[Material for the task — start]

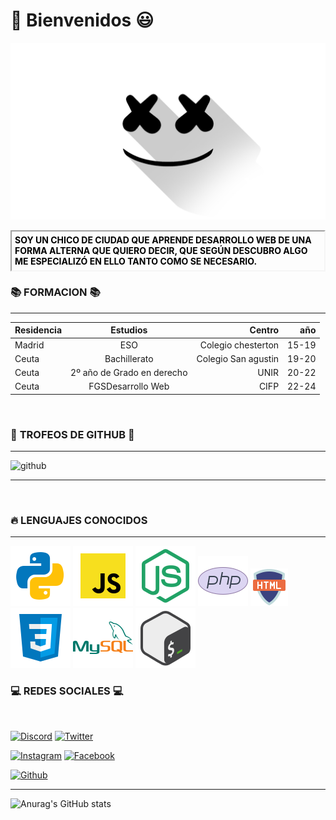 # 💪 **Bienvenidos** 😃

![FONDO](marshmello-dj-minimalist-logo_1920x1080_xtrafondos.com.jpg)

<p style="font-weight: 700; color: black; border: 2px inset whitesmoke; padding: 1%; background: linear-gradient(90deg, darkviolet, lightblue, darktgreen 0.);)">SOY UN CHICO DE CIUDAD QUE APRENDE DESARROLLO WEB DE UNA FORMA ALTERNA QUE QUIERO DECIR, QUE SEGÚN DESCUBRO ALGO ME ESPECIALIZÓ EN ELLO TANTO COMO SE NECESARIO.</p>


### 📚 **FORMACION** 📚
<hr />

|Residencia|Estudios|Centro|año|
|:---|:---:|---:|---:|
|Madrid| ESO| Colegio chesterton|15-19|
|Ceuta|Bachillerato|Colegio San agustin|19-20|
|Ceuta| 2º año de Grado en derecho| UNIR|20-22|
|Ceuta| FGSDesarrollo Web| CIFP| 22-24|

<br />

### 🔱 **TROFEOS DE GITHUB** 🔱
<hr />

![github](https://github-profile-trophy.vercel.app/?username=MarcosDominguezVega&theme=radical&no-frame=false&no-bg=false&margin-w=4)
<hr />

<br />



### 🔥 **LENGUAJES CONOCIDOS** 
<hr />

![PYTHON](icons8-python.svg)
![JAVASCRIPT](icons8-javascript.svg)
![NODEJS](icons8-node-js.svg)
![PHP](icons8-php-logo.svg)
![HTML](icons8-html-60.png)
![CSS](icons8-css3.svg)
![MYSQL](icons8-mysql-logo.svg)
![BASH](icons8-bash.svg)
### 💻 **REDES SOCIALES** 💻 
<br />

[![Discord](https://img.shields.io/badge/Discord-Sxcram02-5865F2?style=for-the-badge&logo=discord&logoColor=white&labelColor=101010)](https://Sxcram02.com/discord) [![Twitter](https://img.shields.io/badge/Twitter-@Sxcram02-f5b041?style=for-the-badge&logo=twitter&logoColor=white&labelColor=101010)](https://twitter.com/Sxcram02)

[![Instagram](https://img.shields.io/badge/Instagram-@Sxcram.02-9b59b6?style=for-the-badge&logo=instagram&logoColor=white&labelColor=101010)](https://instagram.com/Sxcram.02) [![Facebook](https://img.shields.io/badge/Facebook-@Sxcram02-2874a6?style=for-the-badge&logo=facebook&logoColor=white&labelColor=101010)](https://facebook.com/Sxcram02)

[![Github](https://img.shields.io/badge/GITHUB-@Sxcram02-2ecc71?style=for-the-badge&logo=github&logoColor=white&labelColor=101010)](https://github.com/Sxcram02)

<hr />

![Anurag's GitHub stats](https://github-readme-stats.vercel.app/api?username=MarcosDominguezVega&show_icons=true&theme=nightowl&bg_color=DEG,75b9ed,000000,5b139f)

[Material for the task — finish]
[Material for the task — start]

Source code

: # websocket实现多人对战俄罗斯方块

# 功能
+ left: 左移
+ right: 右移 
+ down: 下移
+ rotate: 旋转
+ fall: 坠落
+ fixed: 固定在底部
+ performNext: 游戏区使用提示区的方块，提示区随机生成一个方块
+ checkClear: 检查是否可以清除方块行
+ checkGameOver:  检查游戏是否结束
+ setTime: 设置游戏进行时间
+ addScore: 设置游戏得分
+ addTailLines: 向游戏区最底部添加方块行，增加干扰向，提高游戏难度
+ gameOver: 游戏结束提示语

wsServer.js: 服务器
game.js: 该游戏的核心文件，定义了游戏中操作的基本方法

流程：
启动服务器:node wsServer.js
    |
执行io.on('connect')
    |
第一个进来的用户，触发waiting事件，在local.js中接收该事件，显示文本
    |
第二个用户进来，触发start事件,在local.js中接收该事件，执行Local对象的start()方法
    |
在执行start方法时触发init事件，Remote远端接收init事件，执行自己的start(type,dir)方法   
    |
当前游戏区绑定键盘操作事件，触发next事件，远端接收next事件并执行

[Material for the task — finish]

- _Aim of the exercise_
Pull out each line of the records holding the string "wsServer".

- _Solved exercise_
wsServer.js: 服务器
启动服务器:node wsServer.js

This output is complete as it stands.